■ WORK TASK ■
Filter these entries down to the lines that hold the word "number", and show each of them.

════════

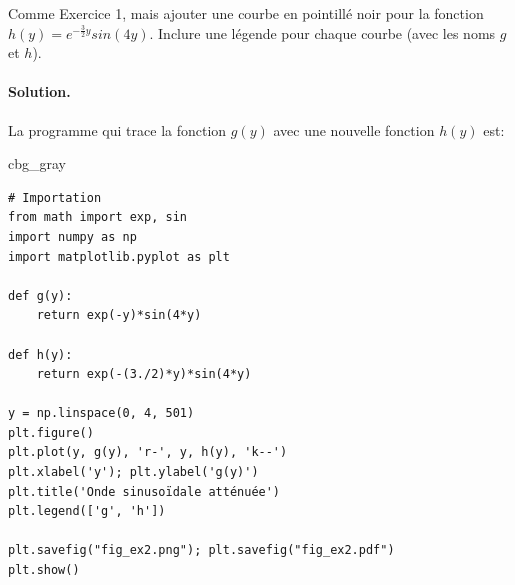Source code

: \documentclass[%
oneside,                 %
final,                   %
10pt,french]{article}
\newenvironment{_cod_tight}[1]{
   \def\FrameCommand{\colorbox{#1}}
   \FrameRule0.6pt\MakeFramed {\FrameRestore}\vskip3mm}
   {\vskip0mm\endMakeFramed}
\newenvironment{cod}[1]{
\bgroup\rmfamily
\fboxsep=0mm\relax
\begin{_cod_tight}{#1}
\list{}{\parsep=-2mm\parskip=0mm\topsep=0pt\leftmargin=2mm
\rightmargin=2\leftmargin\leftmargin=4pt\relax}
\item\relax}
{\endlist\end{_cod_tight}\egroup}
\newenvironment{doconceexercise}{}{}
\newcounter{doconceexercisecounter}
\begin{document}
\begin{doconceexercise}



Comme Exercice 1, mais ajouter une courbe en pointillé noir pour la fonction $h(y) = e^{-\frac{3}{2}y} sin(4y)$. Inclure une légende pour chaque courbe (avec les noms $g$ et $h$).


\paragraph{Solution.}
La programme qui trace la fonction $g(y)$ avec une nouvelle fonction $h(y)$ est:
\begin{cod}{cbg_gray}\begin{verbatim}
# Importation
from math import exp, sin
import numpy as np
import matplotlib.pyplot as plt

def g(y):
    return exp(-y)*sin(4*y)

def h(y):
    return exp(-(3./2)*y)*sin(4*y)

y = np.linspace(0, 4, 501)
plt.figure()
plt.plot(y, g(y), 'r-', y, h(y), 'k--')
plt.xlabel('y'); plt.ylabel('g(y)')
plt.title('Onde sinusoïdale atténuée')
plt.legend(['g', 'h'])

plt.savefig("fig_ex2.png"); plt.savefig("fig_ex2.pdf")
plt.show()
\end{verbatim}
\end{cod}
\noindent


\end{doconceexercise}
\end{document}
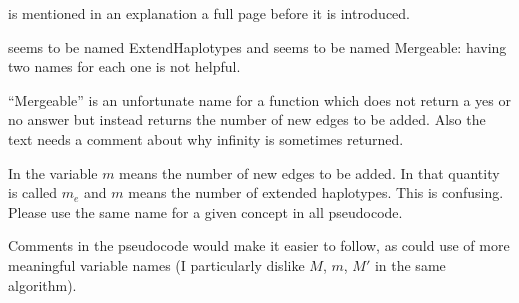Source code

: \begin{point}{} %
 is mentioned in an explanation a full page before it
is introduced.
\end{point}


\begin{point}{} %
 seems to be named ExtendHaplotypes and  seems
to be named Mergeable: having two names for each one is not helpful.
\end{point}


\begin{point}{} %
``Mergeable'' is an unfortunate name for a function which does not
return a yes or no answer but instead returns the number of
new edges to be added. Also the text needs a comment about why
infinity is sometimes returned.
\end{point}


\begin{point}{} %
In  the variable $m$ means the number of new edges to be
added. In  that quantity is called $m_e$ and $m$ means the
number of extended haplotypes. This is confusing. Please use the
same name for a given concept in all pseudocode.
\end{point}


\begin{point}{} %
Comments in the pseudocode would make it easier to follow, as could
use of more meaningful variable names (I particularly dislike $M$, $m$, $M'$
in the same algorithm).
\end{point}

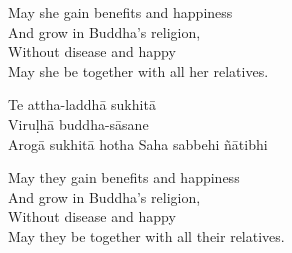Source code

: \begin{english-verses}
  May she gain benefits and happiness\\
  And grow in Buddha's religion,\\
  Without disease and happy\\
  May she be together with all her relatives.
\end{english-verses}

\begin{pali-hang-continued}
  Te attha-laddhā sukhitā\\
  Viruḷhā buddha-sāsane\\
  Arogā sukhitā hotha
  Saha sabbehi ñātibhi
\end{pali-hang-continued}

\begin{english-verses}
  May they gain benefits and happiness\\
  And grow in Buddha's religion,\\
  Without disease and happy\\
  May they be together with all their relatives.
\end{english-verses}

\suttaRef{[AN 3.155]}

════════

■ RESPONSE TO THE TASK ■
return a yes or no answer but instead returns the number of
In  the variable $m$ means the number of new edges to be
number of extended haplotypes. This is confusing. Please use the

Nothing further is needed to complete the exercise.